The City of Columbia unveils a new urban canvas large scale art tapestry at Todd & Moore Sporting Goods

August 22, 2024

The City of Columbia unveiled a new large-scale urban canvas art tapestry on the south facing wall of Todd & Moore Sporting Goods on Tuesday, August 20 at 11:30 am. The new urban canvas tapestry, which is a component of the Columbia Streams Art public art program, measures 15 feet wide by 10 feet tall, and is comprised of images and artistic expressions by ten different local visual artists, poets, and jewelry designers.

Further, the City of Columbia honors Todd & Moore Sporting Goods for their 80 year anniversary of continuous retail business in Columbia. The City of Columbia also recognizes the 20’ wide by 15’ tall urban canvas which was recently unfurled in the Columbia Metropolitan Convention Center, which mirrors the original 10’ by 10’ original canvas first exhibited outside of Art Bar in The Vista in November 2022. Three more urban canvas tapestries are scheduled to be created and displayed in Columbia.

“We are placing urban canvases around the Capital City to increase discussions about public art and give more artists a platform,” said Mayor Daniel Rickenmann. “Columbia Streams Art is the City of Columbia’s avenue to continue fostering new art initiatives and investing in Columbia’s vibrant artists, and the urban canvases are just one stream of the program.”

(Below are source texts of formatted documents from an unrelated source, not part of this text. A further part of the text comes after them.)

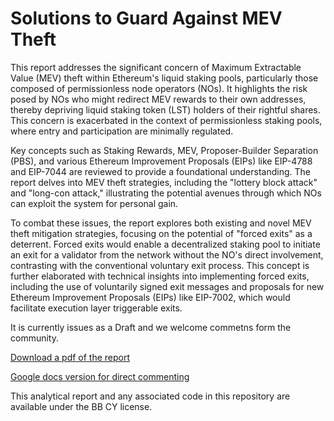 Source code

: # Solutions to Guard Against MEV Theft

This report addresses the significant concern of Maximum Extractable Value (MEV) theft within Ethereum's liquid staking pools, particularly those composed of permissionless node operators (NOs). It highlights the risk posed by NOs who might redirect MEV rewards to their own addresses, thereby depriving liquid staking token (LST) holders of their rightful shares. This concern is exacerbated in the context of permissionless staking pools, where entry and participation are minimally regulated.

Key concepts such as Staking Rewards, MEV, Proposer-Builder Separation (PBS), and various Ethereum Improvement Proposals (EIPs) like EIP-4788 and EIP-7044 are reviewed to provide a foundational understanding. The report delves into MEV theft strategies, including the "lottery block attack" and "long-con attack," illustrating the potential avenues through which NOs can exploit the system for personal gain.

To combat these issues, the report explores both existing and novel MEV theft mitigation strategies, focusing on the potential of "forced exits" as a deterrent. Forced exits would enable a decentralized staking pool to initiate an exit for a validator from the network without the NO's direct involvement, contrasting with the conventional voluntary exit process. This concept is further elaborated with technical insights into implementing forced exits, including the use of voluntarily signed exit messages and proposals for new Ethereum Improvement Proposals (EIPs) like EIP-7002, which would facilitate execution layer triggerable exits.

It is currently issues as a Draft and we welcome commetns form the community.

[Download a pdf of the report]([https://github.com/htimsk/ForcedExits/raw/Forced%20Exits.pdf](https://github.com/htimsk/ForcedExits/blob/main/Forced%20Exits.pdf))

[Google docs version for direct commenting](https://docs.google.com/document/d/1waYXhC7QvqegpkQ3nAXcx9_D3Riev39S2W-NpUgAHKI/edit?usp=sharing)

This analytical report and any associated code in this repository are available under the BB CY license. 
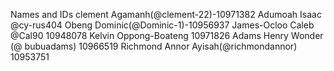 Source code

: Names and IDs
clement Agamanh(@clement-22)-10971382
Adumoah Isaac @cy-rus404
Obeng Dominic(@Dominic-1)-10956937
James-Ocloo Caleb  @Cal90  10948078
Kelvin Oppong-Boateng 10971826
Adams Henry Wonder (@ bubuadams) 10966519
Richmond Annor Ayisah(@richmondannor) 10953751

Mayor Rickenmann discusses the impact of this public art project and public art throughout the City of Columbia

The urban canvas unveiled today is a collaboration from 10 local artists. It represents painted visual art, sculpture, jewelry design, and poetry. The artists are:

  • Columbia’s poet laureate Jennifer Bartell Boykin
  • Diane Condon
  • Wilma King
  • Tabitha Ott
  • Kristine Hartvigsen
  • Michael Cassidy
  • Lori Starnes
  • Michael Dwyer
  • Austin Sheppard
  • Anna Redwine

“I would like to take a moment to thank Mayor Rickenmann and the City of Columbia for their support of the arts and for their untiring efforts to bring all forms of art before the eyes of citizens who may not otherwise experience it,” said contributing Urban Canvas poet Kristine Hartvigsen. “I can’t express how lovely it is to be included in a project that many eyes will see. Inclusion, truly, is priceless. It is vital that artists, who toil daily at work that comes from deep in their souls, are seen by a city that benefits from their presence; that acknowledges their value.”

Kristine Hartvigsen, Wilma King, Stephen Chesley, Mayor Rickenmann (left to right)

The urban canvas public art tapestry was championed by Stormwater Studios artist Stephen Chesley, who with the late Columbia artist Wim Roefs, envisioned a series of large-scale, movable wall hangings which he describes as “anti-murals,” which can be hung and exhibited in a variety of citywide public exterior locations to maximize the greatest potential for viewing opportunities for the widest cross section of citizens.

“This unique urban canvas project is the culmination of work by an international group of artist including artists in our sister city Kaiserslautern, Germany through the devastation of the world wide Covid pandemic,” said Stormwater Studios artist Stephen Chesley. “This project is emblematic of good that results from perseverance and creative cooperation using the universal language of art and culture.”